英会話スクール「ジオス」の破綻

平成二十二年四月二十二日

 英会話スクールの大手「ジオス」(東京都)が破産申告をした。ニュースの記事を見ると「NOVA」の破産が受講者離れに繋がり、経営を圧迫したと報告されている。

このような英会話スクールは、主として大学受験と海外留学のための「英会話スクール」として受講生を集め急激に肥大化していったが、その経営体質の脆弱さがこのような破綻を招いたと報告されている。

一年分の受講料を先取りするという方式が当たり前というやり方も、昔の「月謝」方式とはだいぶ違うが、この状況を見ていると受講生側はこういった「英会話スクール」を「学校」と捉えているのに対して、学校側はあくまでも「企業」(ビジネス)として考えていることがこういう場面では顕在化する。

しかしこういう事態が頻繁に起こるということは、何か日本の教育のあり方が非常に脆弱な感じがしてくるのは私だけではないだろう。

このところ大流行してきた「英会話スクール」もその根本に流れるものは「学舎(まなびや)」には違いないので学校と思われがちだが、「英会話スクール」は利潤を第一に運営されるサービス産業の一業種として経済産業省が所管しているのだ。

学校を法律論で語るつもりはないけれども、法律は「学校」や「英会話スクール」のあるべき姿を規定するガイドラインでもあるのだが、この「学び舎」の解釈を変え、「企業」と規定し、そこの二種類の「学校?]の存在を矛盾としない日本の社会に、疑問や意見を持たない方が普通ではないのだ。

歴史的には「学習塾」を「学校」として認知するよう「臨時教育審議会」から答申が出されたこともあったがそれは無視された(1984年・中曽根内閣のとき)。

なぜこういうことになったかは複雑な経緯があるにせよ、物事を真正面から取り上げようとしなかった日本人の体質にその原因はある、と私は考えている。

「英会話スクール」が全てそうではなにせよ、大手で立派な企業を目指している「英会話スクール」は即ち大きな利益を求める故に、利益の確保に支障のある法の規制はなるべく受けたくないという意志が働く。
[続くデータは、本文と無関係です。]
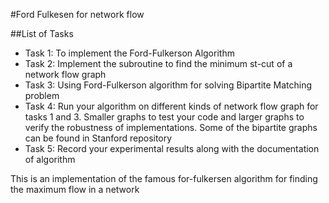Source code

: #Ford Fulkesen for network flow

##List of Tasks
* Task 1: To implement the Ford-Fulkerson Algorithm
* Task 2: Implement the subroutine to find the minimum st-cut of a network flow graph
* Task 3: Using Ford-Fulkerson algorithm for solving Bipartite Matching problem
* Task 4: Run your algorithm on different kinds of network flow graph for tasks 1 and 3. Smaller graphs to
test your code and larger graphs to verify the robustness of implementations. Some of the bipartite graphs
can be found in Stanford repository
* Task 5: Record your experimental results along with the documentation of algorithm

This is an implementation of the famous for-fulkersen algorithm for finding the maximum flow in a network
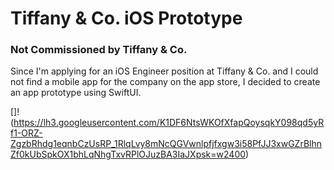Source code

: # Tiffany & Co. iOS Prototype 
### Not Commissioned by Tiffany & Co.

Since I'm applying for an iOS Engineer position at Tiffany & Co. and I could not find a mobile app for the company on the app store, I decided to create an app prototype using SwiftUI.

[]!(https://lh3.googleusercontent.com/K1DF6NtsWKOfXfapQoysqkY098qd5yRf1-ORZ-ZgzbRhdg1eqnbCzUsRP_1RlqLvy8mNcQGVwnlpfjfxgw3i58PfJJ3xwGZrBlhnZf0kUbSpkOX1bhLqNhgTxvRPlOJuzBA3IaJXpsk=w2400)
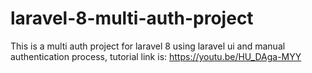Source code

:# laravel-8-multi-auth-project
This is a multi auth project for laravel 8 using laravel ui and manual authentication process, tutorial link is: https://youtu.be/HU_DAga-MYY
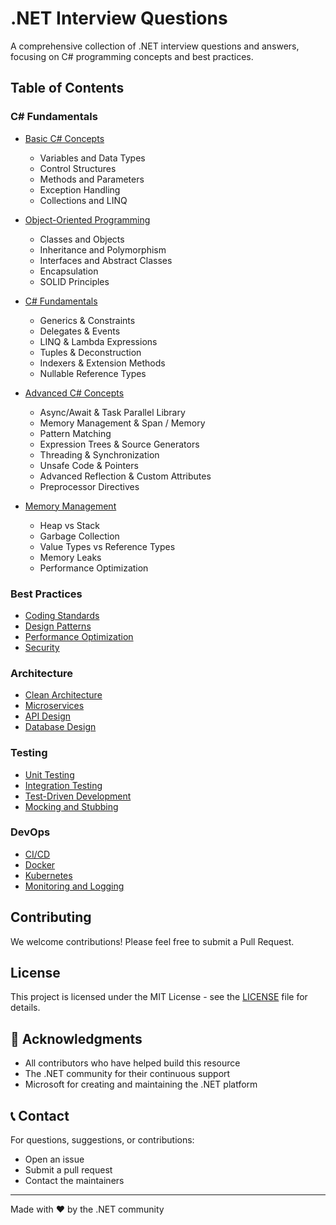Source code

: # .NET Interview Questions

A comprehensive collection of .NET interview questions and answers, focusing on C# programming concepts and best practices.

## Table of Contents

### C# Fundamentals
- [Basic C# Concepts](csharp/basic.en.md)
  - Variables and Data Types
  - Control Structures
  - Methods and Parameters
  - Exception Handling
  - Collections and LINQ

- [Object-Oriented Programming](csharp/oop.en.md)
  - Classes and Objects
  - Inheritance and Polymorphism
  - Interfaces and Abstract Classes
  - Encapsulation
  - SOLID Principles

- [C# Fundamentals](csharp/fundamentals.en.md)
  - Generics & Constraints
  - Delegates & Events
  - LINQ & Lambda Expressions
  - Tuples & Deconstruction
  - Indexers & Extension Methods
  - Nullable Reference Types

- [Advanced C# Concepts](csharp/advanced.en.md)
  - Async/Await & Task Parallel Library
  - Memory Management & Span<T> / Memory<T>
  - Pattern Matching
  - Expression Trees & Source Generators
  - Threading & Synchronization
  - Unsafe Code & Pointers
  - Advanced Reflection & Custom Attributes
  - Preprocessor Directives

- [Memory Management](csharp/memory.en.md)
  - Heap vs Stack
  - Garbage Collection
  - Value Types vs Reference Types
  - Memory Leaks
  - Performance Optimization

### Best Practices
- [Coding Standards](csharp/coding-standards.en.md)
- [Design Patterns](csharp/design-patterns.en.md)
- [Performance Optimization](csharp/performance.en.md)
- [Security](csharp/security.en.md)

### Architecture
- [Clean Architecture](csharp/clean-architecture.en.md)
- [Microservices](csharp/microservices.en.md)
- [API Design](csharp/api-design.en.md)
- [Database Design](csharp/database-design.en.md)

### Testing
- [Unit Testing](csharp/unit-testing.en.md)
- [Integration Testing](csharp/integration-testing.en.md)
- [Test-Driven Development](csharp/tdd.en.md)
- [Mocking and Stubbing](csharp/mocking.en.md)

### DevOps
- [CI/CD](csharp/ci-cd.en.md)
- [Docker](csharp/docker.en.md)
- [Kubernetes](csharp/kubernetes.en.md)
- [Monitoring and Logging](csharp/monitoring.en.md)

## Contributing

We welcome contributions! Please feel free to submit a Pull Request.

## License

This project is licensed under the MIT License - see the [LICENSE](LICENSE) file for details.

## 🙏 Acknowledgments

- All contributors who have helped build this resource
- The .NET community for their continuous support
- Microsoft for creating and maintaining the .NET platform

## 📞 Contact

For questions, suggestions, or contributions:
- Open an issue
- Submit a pull request
- Contact the maintainers

---

Made with ❤️ by the .NET community

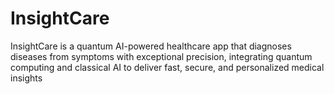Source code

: # InsightCare
InsightCare is a quantum AI-powered healthcare app that diagnoses diseases from symptoms with exceptional precision, integrating quantum computing and classical AI to deliver fast, secure, and personalized medical insights
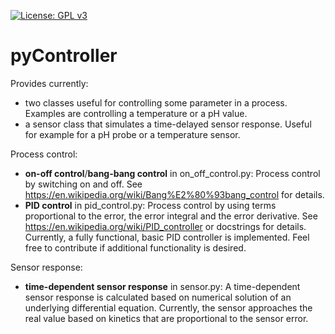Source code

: [![License: GPL v3](https://img.shields.io/badge/License-GPLv3-blue.svg)](https://www.gnu.org/licenses/gpl-3.0)

# pyController
Provides currently:
* two classes useful for controlling some parameter in a
process. Examples are controlling a temperature or a pH value.
* a sensor class that simulates a time-delayed sensor response. Useful for
example for a pH probe or a temperature sensor.

Process control:
* **on-off control**/**bang-bang control** in on_off_control.py: Process
control by switching on and off. See
https://en.wikipedia.org/wiki/Bang%E2%80%93bang_control for details.
* **PID control** in pid_control.py: Process control by using terms
proportional to the error, the error integral and the error derivative. See
https://en.wikipedia.org/wiki/PID_controller or docstrings for details.
Currently, a fully functional, basic PID controller is implemented. Feel free
to contribute if additional functionality is desired.

Sensor response:
* **time-dependent sensor response** in sensor.py: A time-dependent sensor
response is calculated based on numerical solution of an underlying
differential equation. Currently, the sensor approaches the real value based
on kinetics that are proportional to the sensor error.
一方、学校側も家庭の側も、良い学校に入り優良な企業などに子供を入れたい、入りたいという方向に教育の目的が走りやすい現在の状況(傾向)がある。

これは人間の一つの弱点であり、楽な方向を目指し勝ちな心が行き着いた一つの間違った到達点だ。

そしてまた、特に英語などの外国語の習得には「反復練習」という面倒な手続きがどうしても必要で、それにいちばん時間もかかるのだが、それを学校側も家庭側も誰か別のところに押しつけたくなるという弱点が、教育の「本題」を、或る楽だが間違った方向に導いてしまう。これが実は、利益第一の「英会話スクール」の要求に見事に合致する。

要約してしまえば、学校も英会話スクールも一般には同じように見えてしまうというのは一つの矛盾なのだが、だれもこの矛盾を是正しようとしない、日本の社会のあり方に問題があると私は言いたいのだ。

今回の報道の中にはこんなものもあった。

「先月、一年分の授業料を納めたばかりですが、まだ一度も授業は受けていません。だから授業料を返して貰いたい。」

「大学の受講科目を、塾のスケジュールを優先して組んであるので、塾がなくなってしまうと、今年一年の計画が狂ってしまい、時間が大幅に無駄になってしまいます。」

このような受講生たちの声を聞くとまことに気の毒であり、こちらも暗い気持ちになってしまうが、この破綻騒動で塾の側を糾弾しても最終的には「経営の仕方が是であったか、非であったか」の判定しか下されないだろう。後は支払った金銭を返還する、しないの議論・手続きしか残されてはいない。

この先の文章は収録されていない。